Use the entries below and reproduce exactly the lines from the one containing "874/874 [==============================] - 4s" down to the one containing "- loss: 0.5657", both of them included.

····················

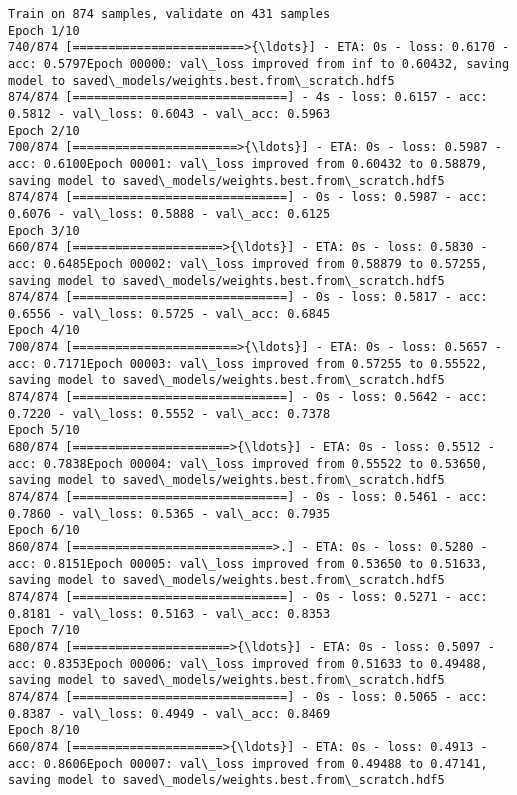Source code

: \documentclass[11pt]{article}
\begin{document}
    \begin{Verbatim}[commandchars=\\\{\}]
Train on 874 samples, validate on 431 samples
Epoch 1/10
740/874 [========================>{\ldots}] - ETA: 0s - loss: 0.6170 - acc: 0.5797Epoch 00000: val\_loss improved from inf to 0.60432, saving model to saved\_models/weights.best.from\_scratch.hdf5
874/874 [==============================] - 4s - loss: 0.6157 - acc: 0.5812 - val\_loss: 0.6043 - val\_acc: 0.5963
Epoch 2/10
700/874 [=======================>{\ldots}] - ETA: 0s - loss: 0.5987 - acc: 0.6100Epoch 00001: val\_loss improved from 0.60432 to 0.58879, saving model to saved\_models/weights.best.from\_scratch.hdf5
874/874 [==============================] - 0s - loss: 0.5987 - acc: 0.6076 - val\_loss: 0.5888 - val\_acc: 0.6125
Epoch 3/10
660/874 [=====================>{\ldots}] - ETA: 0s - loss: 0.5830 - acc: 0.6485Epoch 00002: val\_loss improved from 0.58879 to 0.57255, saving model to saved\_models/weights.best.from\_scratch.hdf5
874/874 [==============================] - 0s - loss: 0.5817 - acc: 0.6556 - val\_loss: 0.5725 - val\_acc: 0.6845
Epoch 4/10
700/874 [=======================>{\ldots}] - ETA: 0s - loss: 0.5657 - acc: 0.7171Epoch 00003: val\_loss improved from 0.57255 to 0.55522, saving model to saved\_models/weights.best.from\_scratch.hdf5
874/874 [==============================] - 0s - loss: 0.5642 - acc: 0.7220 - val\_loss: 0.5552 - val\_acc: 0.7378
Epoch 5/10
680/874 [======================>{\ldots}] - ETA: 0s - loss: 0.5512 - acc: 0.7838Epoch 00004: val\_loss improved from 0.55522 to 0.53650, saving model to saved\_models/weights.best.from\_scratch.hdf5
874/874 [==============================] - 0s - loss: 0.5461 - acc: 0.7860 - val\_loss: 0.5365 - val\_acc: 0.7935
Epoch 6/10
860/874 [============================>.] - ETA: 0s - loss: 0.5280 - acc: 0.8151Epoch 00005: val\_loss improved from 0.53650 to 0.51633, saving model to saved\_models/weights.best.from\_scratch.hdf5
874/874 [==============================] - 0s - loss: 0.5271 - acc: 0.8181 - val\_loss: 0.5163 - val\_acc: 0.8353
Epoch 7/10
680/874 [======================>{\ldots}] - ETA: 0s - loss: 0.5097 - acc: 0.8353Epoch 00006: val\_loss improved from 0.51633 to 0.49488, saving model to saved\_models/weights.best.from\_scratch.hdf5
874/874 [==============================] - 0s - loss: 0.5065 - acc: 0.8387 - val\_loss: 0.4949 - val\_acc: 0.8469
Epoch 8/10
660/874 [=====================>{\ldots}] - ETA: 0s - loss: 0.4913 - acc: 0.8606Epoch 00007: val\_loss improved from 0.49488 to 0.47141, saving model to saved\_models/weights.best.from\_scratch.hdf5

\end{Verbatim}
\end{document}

····················

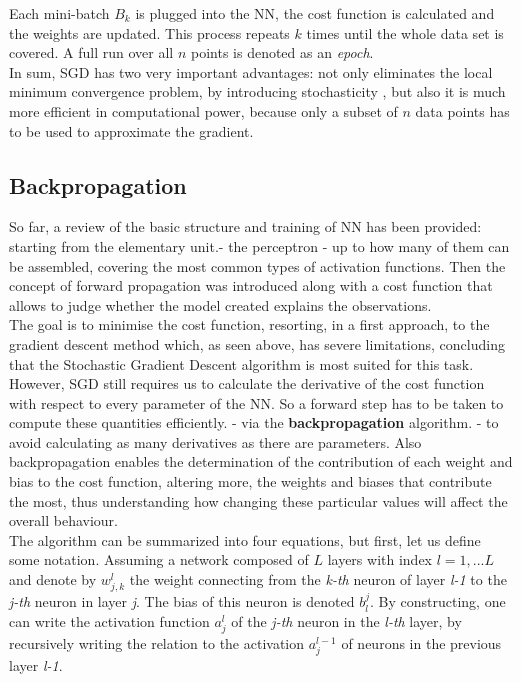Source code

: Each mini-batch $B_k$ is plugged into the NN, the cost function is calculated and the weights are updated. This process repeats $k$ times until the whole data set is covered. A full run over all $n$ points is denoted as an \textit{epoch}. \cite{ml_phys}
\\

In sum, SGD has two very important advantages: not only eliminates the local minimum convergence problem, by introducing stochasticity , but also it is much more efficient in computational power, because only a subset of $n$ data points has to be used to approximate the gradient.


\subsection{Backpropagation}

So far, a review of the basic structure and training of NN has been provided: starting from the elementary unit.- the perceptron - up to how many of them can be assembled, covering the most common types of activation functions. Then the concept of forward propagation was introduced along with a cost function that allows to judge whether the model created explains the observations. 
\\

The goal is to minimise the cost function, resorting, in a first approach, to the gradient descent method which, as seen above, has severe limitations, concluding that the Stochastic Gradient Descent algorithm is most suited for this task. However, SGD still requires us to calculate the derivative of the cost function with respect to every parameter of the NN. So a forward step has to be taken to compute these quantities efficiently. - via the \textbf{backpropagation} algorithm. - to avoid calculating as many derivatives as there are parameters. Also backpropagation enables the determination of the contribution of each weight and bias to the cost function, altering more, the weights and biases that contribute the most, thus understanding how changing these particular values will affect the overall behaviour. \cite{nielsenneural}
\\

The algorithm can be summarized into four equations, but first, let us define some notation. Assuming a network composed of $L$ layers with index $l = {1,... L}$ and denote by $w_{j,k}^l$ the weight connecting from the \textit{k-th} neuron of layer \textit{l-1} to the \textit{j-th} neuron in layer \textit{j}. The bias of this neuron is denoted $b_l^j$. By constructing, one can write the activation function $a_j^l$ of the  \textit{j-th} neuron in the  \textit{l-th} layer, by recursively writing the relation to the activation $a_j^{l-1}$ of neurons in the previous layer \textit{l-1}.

····················

== ANSWER FOR THE TASK ==
874/874 [==============================] - 4s - loss: 0.6157 - acc: 0.5812 - val\_loss: 0.6043 - val\_acc: 0.5963
Epoch 2/10
700/874 [=======================>{\ldots}] - ETA: 0s - loss: 0.5987 - acc: 0.6100Epoch 00001: val\_loss improved from 0.60432 to 0.58879, saving model to saved\_models/weights.best.from\_scratch.hdf5
874/874 [==============================] - 0s - loss: 0.5987 - acc: 0.6076 - val\_loss: 0.5888 - val\_acc: 0.6125
Epoch 3/10
660/874 [=====================>{\ldots}] - ETA: 0s - loss: 0.5830 - acc: 0.6485Epoch 00002: val\_loss improved from 0.58879 to 0.57255, saving model to saved\_models/weights.best.from\_scratch.hdf5
874/874 [==============================] - 0s - loss: 0.5817 - acc: 0.6556 - val\_loss: 0.5725 - val\_acc: 0.6845
Epoch 4/10
700/874 [=======================>{\ldots}] - ETA: 0s - loss: 0.5657 - acc: 0.7171Epoch 00003: val\_loss improved from 0.57255 to 0.55522, saving model to saved\_models/weights.best.from\_scratch.hdf5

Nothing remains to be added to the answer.